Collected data
━━━━━━
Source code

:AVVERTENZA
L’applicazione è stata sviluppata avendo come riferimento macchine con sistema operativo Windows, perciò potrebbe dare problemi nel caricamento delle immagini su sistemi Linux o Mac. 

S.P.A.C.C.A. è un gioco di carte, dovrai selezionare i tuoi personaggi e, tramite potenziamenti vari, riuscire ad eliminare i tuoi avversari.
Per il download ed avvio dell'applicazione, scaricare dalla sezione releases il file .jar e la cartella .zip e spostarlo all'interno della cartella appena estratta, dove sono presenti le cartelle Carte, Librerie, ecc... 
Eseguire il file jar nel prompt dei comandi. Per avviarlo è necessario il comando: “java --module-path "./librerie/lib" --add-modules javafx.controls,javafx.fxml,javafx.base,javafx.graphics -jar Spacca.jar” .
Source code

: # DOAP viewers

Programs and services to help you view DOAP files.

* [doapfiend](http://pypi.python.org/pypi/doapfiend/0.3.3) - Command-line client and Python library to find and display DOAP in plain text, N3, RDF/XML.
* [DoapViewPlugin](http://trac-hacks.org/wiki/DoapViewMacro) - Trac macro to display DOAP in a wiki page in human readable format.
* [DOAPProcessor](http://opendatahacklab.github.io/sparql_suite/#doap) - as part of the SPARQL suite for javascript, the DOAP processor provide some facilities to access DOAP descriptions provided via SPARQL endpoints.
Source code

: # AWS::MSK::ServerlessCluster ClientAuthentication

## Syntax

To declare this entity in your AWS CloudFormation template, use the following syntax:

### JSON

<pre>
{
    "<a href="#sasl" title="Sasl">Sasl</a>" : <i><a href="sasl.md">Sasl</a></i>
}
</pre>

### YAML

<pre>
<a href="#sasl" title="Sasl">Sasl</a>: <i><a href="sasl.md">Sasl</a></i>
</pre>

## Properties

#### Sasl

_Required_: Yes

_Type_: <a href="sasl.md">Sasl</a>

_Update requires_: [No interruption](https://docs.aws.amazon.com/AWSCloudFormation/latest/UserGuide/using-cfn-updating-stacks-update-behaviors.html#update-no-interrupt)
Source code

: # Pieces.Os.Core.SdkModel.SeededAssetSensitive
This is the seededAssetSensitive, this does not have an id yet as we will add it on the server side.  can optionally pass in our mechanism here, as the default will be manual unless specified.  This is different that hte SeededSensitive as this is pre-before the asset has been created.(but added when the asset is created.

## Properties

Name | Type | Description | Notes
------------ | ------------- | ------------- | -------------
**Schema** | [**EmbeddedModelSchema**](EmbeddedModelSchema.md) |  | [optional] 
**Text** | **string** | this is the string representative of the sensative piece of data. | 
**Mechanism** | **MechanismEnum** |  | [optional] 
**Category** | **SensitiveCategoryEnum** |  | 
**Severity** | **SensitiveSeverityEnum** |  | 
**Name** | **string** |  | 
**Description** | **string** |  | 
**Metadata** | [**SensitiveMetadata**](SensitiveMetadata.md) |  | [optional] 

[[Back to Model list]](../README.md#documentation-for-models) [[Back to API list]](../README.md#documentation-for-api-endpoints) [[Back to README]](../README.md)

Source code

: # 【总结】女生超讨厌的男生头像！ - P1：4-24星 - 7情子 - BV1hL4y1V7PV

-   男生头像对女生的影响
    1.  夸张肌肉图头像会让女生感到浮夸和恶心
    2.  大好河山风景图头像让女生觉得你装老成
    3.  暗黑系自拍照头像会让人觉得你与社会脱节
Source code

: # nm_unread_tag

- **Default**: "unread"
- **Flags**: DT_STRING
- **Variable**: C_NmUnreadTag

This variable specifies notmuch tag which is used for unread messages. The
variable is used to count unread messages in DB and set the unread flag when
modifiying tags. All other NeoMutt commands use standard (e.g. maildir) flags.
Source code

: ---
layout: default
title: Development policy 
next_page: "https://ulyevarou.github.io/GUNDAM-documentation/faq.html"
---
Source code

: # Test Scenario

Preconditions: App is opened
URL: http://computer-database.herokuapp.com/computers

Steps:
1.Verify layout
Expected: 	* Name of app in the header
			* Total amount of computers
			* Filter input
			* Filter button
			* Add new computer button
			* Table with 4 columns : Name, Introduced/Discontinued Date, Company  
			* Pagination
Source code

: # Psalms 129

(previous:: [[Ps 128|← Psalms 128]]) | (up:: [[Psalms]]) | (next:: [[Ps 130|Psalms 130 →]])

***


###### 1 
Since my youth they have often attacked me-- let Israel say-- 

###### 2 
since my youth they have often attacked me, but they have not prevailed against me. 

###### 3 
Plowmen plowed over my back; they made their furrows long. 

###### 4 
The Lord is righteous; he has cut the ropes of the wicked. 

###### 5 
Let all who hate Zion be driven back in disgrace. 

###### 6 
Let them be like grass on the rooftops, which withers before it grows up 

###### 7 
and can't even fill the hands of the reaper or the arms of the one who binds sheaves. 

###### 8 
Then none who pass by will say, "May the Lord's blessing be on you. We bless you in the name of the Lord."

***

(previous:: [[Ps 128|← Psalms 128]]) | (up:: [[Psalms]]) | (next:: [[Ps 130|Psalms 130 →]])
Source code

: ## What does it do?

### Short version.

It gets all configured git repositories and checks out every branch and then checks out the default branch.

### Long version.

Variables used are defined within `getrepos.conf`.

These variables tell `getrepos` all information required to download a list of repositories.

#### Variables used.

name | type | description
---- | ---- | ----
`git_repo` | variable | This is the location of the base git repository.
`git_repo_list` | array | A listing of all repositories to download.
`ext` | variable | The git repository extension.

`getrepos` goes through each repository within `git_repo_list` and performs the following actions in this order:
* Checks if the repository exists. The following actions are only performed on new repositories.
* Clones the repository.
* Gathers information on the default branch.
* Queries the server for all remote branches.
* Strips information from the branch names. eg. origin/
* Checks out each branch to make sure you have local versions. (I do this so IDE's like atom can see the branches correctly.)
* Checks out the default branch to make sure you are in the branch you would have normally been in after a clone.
━━━━━━
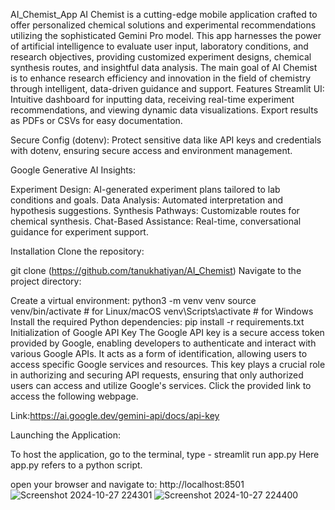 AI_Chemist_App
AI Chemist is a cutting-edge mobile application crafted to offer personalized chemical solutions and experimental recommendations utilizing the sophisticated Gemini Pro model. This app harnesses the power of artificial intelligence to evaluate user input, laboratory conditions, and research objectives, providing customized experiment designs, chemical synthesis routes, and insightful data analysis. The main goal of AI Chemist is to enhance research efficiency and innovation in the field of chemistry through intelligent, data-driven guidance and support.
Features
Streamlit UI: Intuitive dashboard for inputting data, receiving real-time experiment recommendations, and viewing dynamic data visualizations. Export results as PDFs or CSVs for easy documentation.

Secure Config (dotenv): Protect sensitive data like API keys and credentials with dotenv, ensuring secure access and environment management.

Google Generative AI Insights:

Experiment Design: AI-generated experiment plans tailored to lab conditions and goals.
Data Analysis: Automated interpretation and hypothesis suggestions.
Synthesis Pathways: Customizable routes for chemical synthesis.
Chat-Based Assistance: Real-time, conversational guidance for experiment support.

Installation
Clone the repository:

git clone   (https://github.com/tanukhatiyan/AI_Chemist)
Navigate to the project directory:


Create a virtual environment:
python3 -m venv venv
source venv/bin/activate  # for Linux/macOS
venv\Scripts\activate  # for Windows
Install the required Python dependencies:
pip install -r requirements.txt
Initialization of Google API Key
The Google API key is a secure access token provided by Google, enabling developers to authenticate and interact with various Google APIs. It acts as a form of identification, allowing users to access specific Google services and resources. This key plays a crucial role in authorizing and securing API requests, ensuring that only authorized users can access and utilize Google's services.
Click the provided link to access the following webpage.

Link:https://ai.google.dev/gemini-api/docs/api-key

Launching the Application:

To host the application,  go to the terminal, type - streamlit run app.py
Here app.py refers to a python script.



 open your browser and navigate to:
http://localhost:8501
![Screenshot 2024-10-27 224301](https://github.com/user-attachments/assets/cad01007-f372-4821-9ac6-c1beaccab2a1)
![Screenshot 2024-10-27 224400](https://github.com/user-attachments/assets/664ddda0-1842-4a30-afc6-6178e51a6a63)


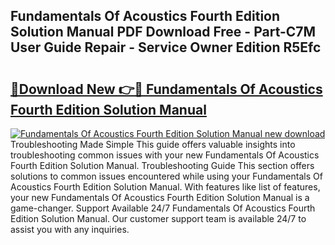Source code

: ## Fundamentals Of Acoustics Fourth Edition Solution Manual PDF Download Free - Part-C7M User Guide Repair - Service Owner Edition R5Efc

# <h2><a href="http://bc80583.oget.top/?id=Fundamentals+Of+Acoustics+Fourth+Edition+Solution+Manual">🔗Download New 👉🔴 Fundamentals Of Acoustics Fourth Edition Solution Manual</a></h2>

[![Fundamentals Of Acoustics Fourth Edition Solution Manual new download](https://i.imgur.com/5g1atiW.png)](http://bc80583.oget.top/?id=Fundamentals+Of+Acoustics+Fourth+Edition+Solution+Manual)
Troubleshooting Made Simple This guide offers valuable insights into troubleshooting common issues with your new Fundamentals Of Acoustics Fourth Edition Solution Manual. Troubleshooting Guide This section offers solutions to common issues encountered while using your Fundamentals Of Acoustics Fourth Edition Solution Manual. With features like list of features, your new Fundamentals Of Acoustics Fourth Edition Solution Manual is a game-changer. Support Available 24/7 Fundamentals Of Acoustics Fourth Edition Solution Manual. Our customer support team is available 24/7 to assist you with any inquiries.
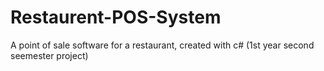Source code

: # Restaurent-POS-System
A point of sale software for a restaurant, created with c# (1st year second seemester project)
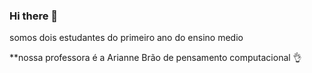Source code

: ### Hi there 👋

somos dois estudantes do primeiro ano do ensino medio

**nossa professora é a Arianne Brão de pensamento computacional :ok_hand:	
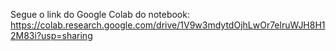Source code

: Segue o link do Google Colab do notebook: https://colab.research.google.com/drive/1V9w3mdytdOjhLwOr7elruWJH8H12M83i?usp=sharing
━━━━━━
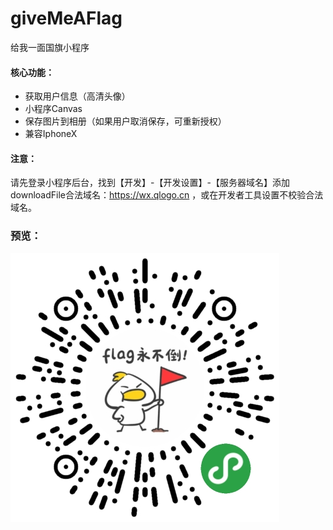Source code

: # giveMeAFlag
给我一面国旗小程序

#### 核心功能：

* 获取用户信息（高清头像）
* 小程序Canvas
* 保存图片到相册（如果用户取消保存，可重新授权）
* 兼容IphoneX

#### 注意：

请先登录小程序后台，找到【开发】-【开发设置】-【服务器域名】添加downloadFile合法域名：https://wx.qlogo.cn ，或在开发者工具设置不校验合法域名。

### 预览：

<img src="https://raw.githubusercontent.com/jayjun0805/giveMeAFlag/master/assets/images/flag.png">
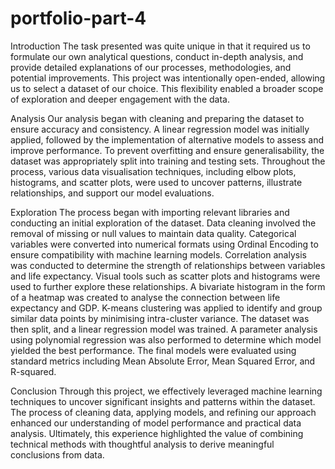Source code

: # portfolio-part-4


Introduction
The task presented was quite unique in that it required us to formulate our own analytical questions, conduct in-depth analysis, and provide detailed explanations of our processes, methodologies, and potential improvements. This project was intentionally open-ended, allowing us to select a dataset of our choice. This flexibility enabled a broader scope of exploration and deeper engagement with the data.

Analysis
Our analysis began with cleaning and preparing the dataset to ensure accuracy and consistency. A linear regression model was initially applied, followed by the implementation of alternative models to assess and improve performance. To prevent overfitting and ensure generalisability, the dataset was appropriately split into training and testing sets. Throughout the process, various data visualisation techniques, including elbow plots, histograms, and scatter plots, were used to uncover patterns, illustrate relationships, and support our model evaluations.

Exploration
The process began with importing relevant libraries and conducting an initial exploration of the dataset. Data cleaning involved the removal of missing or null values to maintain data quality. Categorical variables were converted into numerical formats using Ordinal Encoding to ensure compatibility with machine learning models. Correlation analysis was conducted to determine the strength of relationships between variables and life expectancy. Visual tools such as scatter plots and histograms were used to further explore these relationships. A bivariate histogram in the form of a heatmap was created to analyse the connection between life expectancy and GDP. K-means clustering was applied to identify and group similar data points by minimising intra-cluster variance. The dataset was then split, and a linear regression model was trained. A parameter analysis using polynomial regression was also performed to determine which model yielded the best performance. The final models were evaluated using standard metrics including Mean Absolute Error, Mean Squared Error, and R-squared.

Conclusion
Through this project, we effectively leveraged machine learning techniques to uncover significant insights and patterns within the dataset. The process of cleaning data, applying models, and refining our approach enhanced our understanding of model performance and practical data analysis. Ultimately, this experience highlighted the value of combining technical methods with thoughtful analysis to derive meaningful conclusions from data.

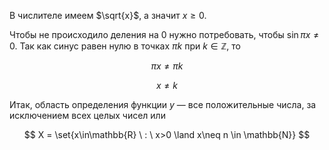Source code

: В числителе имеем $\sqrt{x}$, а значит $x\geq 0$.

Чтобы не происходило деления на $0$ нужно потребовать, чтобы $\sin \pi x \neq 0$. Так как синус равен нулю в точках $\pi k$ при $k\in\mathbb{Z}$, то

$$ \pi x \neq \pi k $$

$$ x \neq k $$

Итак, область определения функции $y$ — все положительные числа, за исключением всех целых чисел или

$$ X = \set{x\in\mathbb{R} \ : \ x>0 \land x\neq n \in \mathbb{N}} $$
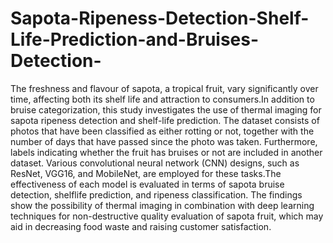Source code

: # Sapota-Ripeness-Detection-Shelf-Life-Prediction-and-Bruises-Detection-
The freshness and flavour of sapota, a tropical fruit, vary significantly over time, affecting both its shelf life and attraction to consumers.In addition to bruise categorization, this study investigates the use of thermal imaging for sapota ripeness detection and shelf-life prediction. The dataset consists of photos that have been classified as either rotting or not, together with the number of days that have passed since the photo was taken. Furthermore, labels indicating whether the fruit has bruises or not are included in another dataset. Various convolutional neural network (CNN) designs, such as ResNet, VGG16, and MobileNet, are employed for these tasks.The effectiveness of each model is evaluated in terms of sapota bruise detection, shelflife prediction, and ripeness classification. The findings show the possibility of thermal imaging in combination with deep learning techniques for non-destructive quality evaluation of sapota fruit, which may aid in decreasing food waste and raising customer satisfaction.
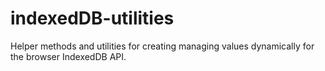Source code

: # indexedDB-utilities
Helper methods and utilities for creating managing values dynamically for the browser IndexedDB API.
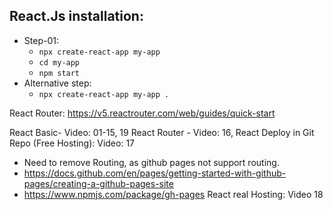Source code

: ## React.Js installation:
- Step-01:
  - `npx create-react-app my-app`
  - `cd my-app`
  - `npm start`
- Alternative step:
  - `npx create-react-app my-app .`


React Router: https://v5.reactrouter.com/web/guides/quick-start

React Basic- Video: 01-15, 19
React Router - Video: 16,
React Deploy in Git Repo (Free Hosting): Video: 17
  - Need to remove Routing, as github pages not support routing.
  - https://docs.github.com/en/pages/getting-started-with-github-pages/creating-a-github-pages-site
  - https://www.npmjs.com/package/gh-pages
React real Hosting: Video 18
━━━━━━
Match on "make" and copy out every line of the entries that contains it.

§ **Solution for this task**
* Checks out each branch to make sure you have local versions. (I do this so IDE's like atom can see the branches correctly.)
* Checks out the default branch to make sure you are in the branch you would have normally been in after a clone.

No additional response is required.